In World War II, he served as a major in the British Army. In 1945, he married Cynthia Wells James, an American employed as a secretary at the American Hospital in London, and they had two daughters. In 1947 they moved to New York where Lovelock worked as assistant director of physical medicine and director of rehabilitation at New York Hospital for Special Surgery in Manhattan.
One day in December 1949, he felt sick but went to work anyway. He was too sick to work so he tried to return home later that morning. In a nearly empty subway station, he fell onto the tracks and was run over by the subway train which killed him instantly,. There were no witnesses, but since there was no reason to suspect suicide, it appears that he had one of his dizzy spells or fainted. He was 39 years old.
Lifelong Impact of Head Trauma
Head injuries can cause severe and lasting damage or death. Your brain is three pounds of soft tissue locked in a tight box that is your skull. When you bang your head, your brain bounces from one side to the other and sustains repeated damage with each strike and counter strike against your skull. This can break blood vessels that will bleed into your brain. Your brain is three pounds of soft tissue locked in your skull, a tight box that cannot expand, so the increasing pressure of continued bleeding will take up the space previously occupied by your brain and squash your brain which can kill you. If you have continued bleeding into your brain, doctors may have to drill holes in your skull and remove the excess blood.
After you hit your head, you may lie unconscious for hours or weeks. Once you recover consciousness you can suffer headaches, dizziness, lack of awareness of surroundings, nausea and vomiting. You can also have no immediate symptoms and never lose consciousness but still suffer serious and progressive symptoms later on. Signs of brain damage can include:
• difficulty remembering, concentrating and processing your thoughts
• a wide range of emotional problems from depression to anxiety,
• irrational and damaging behavior such as uncontrolled anger and inappropriate actions.
Long-term consequences of brain damage can include difficulty paying attention, concentrating, solving problems, speaking and finding appropriate words. The person may also suffer headaches, changes in taste and smell, dizziness, loss of balance, slowed responses, tiredness, shortened attention span, forgetfulness, difficulty making decisions, frustration, irrational behavior, unreasonable anger and loss of memory. They may have blurred vision, sensitivity to bright lights, difficulty focusing, reduced hearing, intolerance to loud noises, ringing in the ears, anxiety, depression, mood swings and sleep disorders. Head injuries are also associated with increased intake of: alcohol, prescription drugs, illegal drugs, over-the-counter medications, tobacco or food, probably as part of the person's efforts to cope with the after-effects of the injury.

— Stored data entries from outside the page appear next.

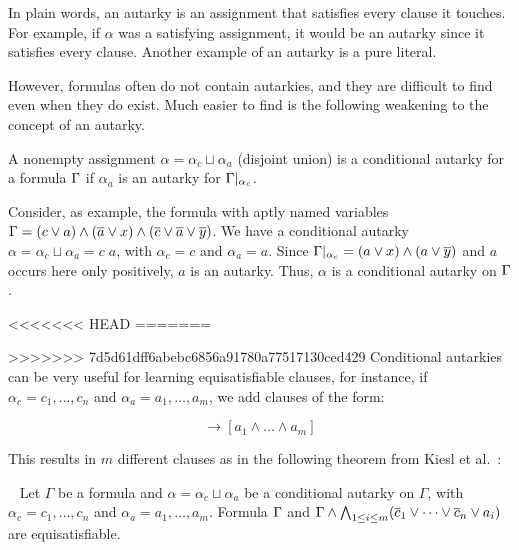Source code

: In plain words, an autarky is an assignment that satisfies every clause it touches. For example, if $\alpha$ was a satisfying assignment, it would be an autarky since it satisfies every clause. Another example of an autarky is a pure literal.

However, formulas often do not contain autarkies, and they are difficult to find even when they do exist. Much easier to find is the following weakening to the concept of an autarky. 

\begin{definition}
    A nonempty assignment $\alpha = \alpha_c \sqcup \alpha_a$ (disjoint union) is a conditional autarky for a formula $\Gamma$ if $\alpha_a$ is an autarky for $\Gamma|_{\alpha_c}$.
\end{definition}

Consider, as example, the formula with aptly named variables $\Gamma = (c \lor a) \land (\overline{a} \lor x) \land (\overline{c} \lor \overline{a} \lor \overline{y})$. We have a conditional autarky $\alpha = \alpha_c \sqcup \alpha_a = c\;a$, with $\alpha_c = c$ and $\alpha_a = a$. Since $\Gamma|_{\alpha_c} = (a \lor x) \land (a \lor \overline{y})$ and $a$ occurs here only positively, $a$ is an autarky. Thus, $\alpha$ is a conditional autarky on $\Gamma$.

<<<<<<< HEAD
=======

>>>>>>> 7d5d61dff6abebc6856a91780a77517130ced429
Conditional autarkies can be very useful for learning equisatisfiable clauses, for instance, if $\alpha_c = c_1, \dots, c_n$ and $\alpha_a = a_1, \dots, a_m$, we add clauses of the form:

\begin{equation*}
    [c_1 \land \dots \land c_n] \rightarrow [a_1 \land \dots \land a_m]
\end{equation*}

This results in $m$ different clauses as in the following theorem from Kiesl et al.~\cite{conditionalautarkies}:

\begin{theorem}~\label{thm:gbcequisat}
    Let $\Gamma$ be a formula and $\alpha = \alpha_c \sqcup \alpha_a$ be a conditional autarky on $\Gamma$, with $\alpha_c = c_1, \dots, c_n$ and $\alpha_a = a_1, \dots, a_m$. Formula $\Gamma$ and $\Gamma \land \bigwedge_{1 \leq i \leq m} (\overline{c}_1 \lor \dots \lor \overline{c}_n \lor a_i)$ are equisatisfiable.
\end{theorem}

Treatment of Head Injuries
With prompt emergency treatment, doctors can prevent some deaths from head injuries by relieving pressure from bleeding into the brain and keeping patients alive if they stop breathing. However, there is no medical treatment for damaged brain tissue. A recovering patient may be able to relearn some lost skills using the parts of the brain that are undamaged, but this can be a long and difficult process. Some lost functions, behaviors and skills are never recovered.